AKP bu kadar zayıfken erken seçim istememek normal mi, bastırmak gerekmez mi sorusuna da yanıt veriyor.
“Yerel seçim ile genel seçimi karıştırmamak lazım dedik ve seçmenden öyle oy istedik. Erken seçimi toplumsal talebe dönüştürmeden bizim istememiz bir şey ifade etmez. TBMM’de böyle bir çoğunluğumuz yok ve erken seçime belediye başkanları karar vermiyor. Erken seçimin sokakta ve TBMM’de bir ittifak halinde istenmesi lazım. Biz de bunu oluşturmaya çalışıyoruz. Mecliste 127 kişi ile erken seçim kararı alınabiliyorsa yarın alalım.”
“Peki ya Anayasa meselesi! AKP’nin Anayasa’yı değiştirmek için sizinle buluştuğu net. Dertleri o.

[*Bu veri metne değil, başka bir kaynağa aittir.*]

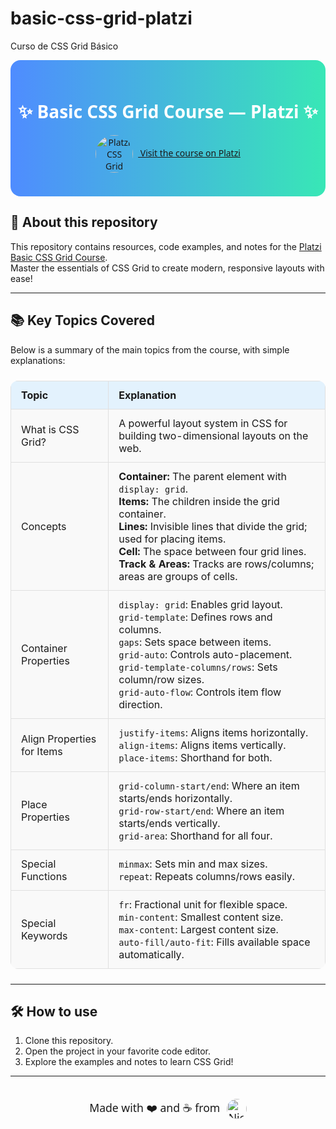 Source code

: # basic-css-grid-platzi
Curso de CSS Grid Básico

<!-- Custom CSS for README styling -->
<style>
  .header {
    background: linear-gradient(90deg, #4f8cff 0%, #38e7b6 100%);
    color: #fff;
    padding: 24px 0;
    text-align: center;
    border-radius: 16px;
    margin-bottom: 24px;
    font-family: 'Segoe UI', Arial, sans-serif;
  }
  .topics-table {
    width: 100%;
    border-collapse: collapse;
    margin: 24px 0;
    font-size: 1rem;
    background: #f9f9f9;
    border-radius: 12px;
    overflow: hidden;
  }
  .topics-table th, .topics-table td {
    border: 1px solid #e0e0e0;
    padding: 12px 16px;
    text-align: left;
  }
  .topics-table th {
    background: #e3f2fd;
    font-weight: bold;
  }
  .footer {
    margin-top: 36px;
    text-align: center;
    font-size: 1.1rem;
    font-family: 'Segoe UI', Arial, sans-serif;
  }
  .flag-img {
    width: 32px;
    height: 32px;
    border-radius: 50%;
    vertical-align: middle;
    margin-left: 6px;
  }
</style>

<div class="header">
  <h1>✨ Basic CSS Grid Course — Platzi ✨</h1>
  <p>
    <a href="https://platzi.com/cursos/css-grid/" target="_blank">
      <img src="https://static.platzi.com/media/achievements/badge-css-grid-basico-5a5b5ab7-3cbb-4c7a-a15d-9f2719b56598.png" alt="Platzi CSS Grid Badge" width="60" style="vertical-align:middle; border-radius: 50%; margin-right: 8px;">
      Visit the course on Platzi
    </a>
  </p>
</div>

## 🚀 About this repository

This repository contains resources, code examples, and notes for the [Platzi Basic CSS Grid Course](https://platzi.com/cursos/css-grid/).  
Master the essentials of CSS Grid to create modern, responsive layouts with ease!

---

## 📚 Key Topics Covered

Below is a summary of the main topics from the course, with simple explanations:

<table class="topics-table">
  <tr>
    <th>Topic</th>
    <th>Explanation</th>
  </tr>
  <tr>
    <td>What is CSS Grid?</td>
    <td>A powerful layout system in CSS for building two-dimensional layouts on the web.</td>
  </tr>
  <tr>
    <td>Concepts</td>
    <td>
      <b>Container:</b> The parent element with <code>display: grid</code>.<br>
      <b>Items:</b> The children inside the grid container.<br>
      <b>Lines:</b> Invisible lines that divide the grid; used for placing items.<br>
      <b>Cell:</b> The space between four grid lines.<br>
      <b>Track & Areas:</b> Tracks are rows/columns; areas are groups of cells.
    </td>
  </tr>
  <tr>
    <td>Container Properties</td>
    <td>
      <code>display: grid</code>: Enables grid layout.<br>
      <code>grid-template</code>: Defines rows and columns.<br>
      <code>gaps</code>: Sets space between items.<br>
      <code>grid-auto</code>: Controls auto-placement.<br>
      <code>grid-template-columns/rows</code>: Sets column/row sizes.<br>
      <code>grid-auto-flow</code>: Controls item flow direction.
    </td>
  </tr>
  <tr>
    <td>Align Properties for Items</td>
    <td>
      <code>justify-items</code>: Aligns items horizontally.<br>
      <code>align-items</code>: Aligns items vertically.<br>
      <code>place-items</code>: Shorthand for both.
    </td>
  </tr>
  <tr>
    <td>Place Properties</td>
    <td>
      <code>grid-column-start/end</code>: Where an item starts/ends horizontally.<br>
      <code>grid-row-start/end</code>: Where an item starts/ends vertically.<br>
      <code>grid-area</code>: Shorthand for all four.
    </td>
  </tr>
  <tr>
    <td>Special Functions</td>
    <td>
      <code>minmax</code>: Sets min and max sizes.<br>
      <code>repeat</code>: Repeats columns/rows easily.
    </td>
  </tr>
  <tr>
    <td>Special Keywords</td>
    <td>
      <code>fr</code>: Fractional unit for flexible space.<br>
      <code>min-content</code>: Smallest content size.<br>
      <code>max-content</code>: Largest content size.<br>
      <code>auto-fill/auto-fit</code>: Fills available space automatically.
    </td>
  </tr>
</table>

---

## 🛠️ How to use

1. Clone this repository.
2. Open the project in your favorite code editor.
3. Explore the examples and notes to learn CSS Grid!

---

<div class="footer">
  Made with <span title="love">❤️</span> and <span title="coffee">☕</span> from 
  <img src="https://upload.wikimedia.org/wikipedia/commons/1/19/Flag_of_Nicaragua.svg" alt="Nicaragua Flag" class="flag-img">
</div>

Sizin de Anayasa değişikliğine destek vereceğinizden çekinen kalabalık bir seçmen gurubu var.”
“Fatih Bey, seçimden önce Anayasa değişikliği isteyen ve bunun için bir de taslak metin hazırlayan bizdik, başkası değil. Ama Anayasa’ya saygısı olmayan, kendi yaptıkları Anayasa’ya bile uymayan bir iktidar ile Anayasa konuşmayacağımızı beyan ettik zaten.”
Tüm bunlar ve daha fazlasını önümüzdeki hafta Özgür Özel ile yapacağımız Teke Tek Özel programında konuşacağız zaten.
Ancak ben CHP lideri ile yaptığımız sohbetten edindiğim bir izlenimi de paylaşmak istiyorum.
Uzun sohbetimiz sırasında haliyle belediye başkanlarının performansından da, Cumhurbaşkanlığı adaylığından da söz ettik.
Gördüğüm şudur.
Özgür Özel’in Cumhurbaşkanı adayı olmak gibi bir derdi yok.
Parti içinde de bu konunun konuşulmasını istemiyor.
Geçen seçimde Kemal Kılıçdaroğlu’nun adaylığını da çok yanlış bulmuş ve bunu kendisi ile de paylaşmış. “Ekrem İmamoğlu veya Mansur Yavaş aday olsaydı şu anda Erdoğan Cumhurbaşkanlığı koltuğunda oturmuyordu” diyecek kadar net.
İmamoğlu ve Yavaş’ın son anda Cumhurbaşkanı yardımcısı olarak gösterilmesini ise bu iki isme yönelik bir komplo olarak değerlendiriyor, “Onların siyasi geleceğini de bitirme operasyonuydu ama tutmadı” diyor.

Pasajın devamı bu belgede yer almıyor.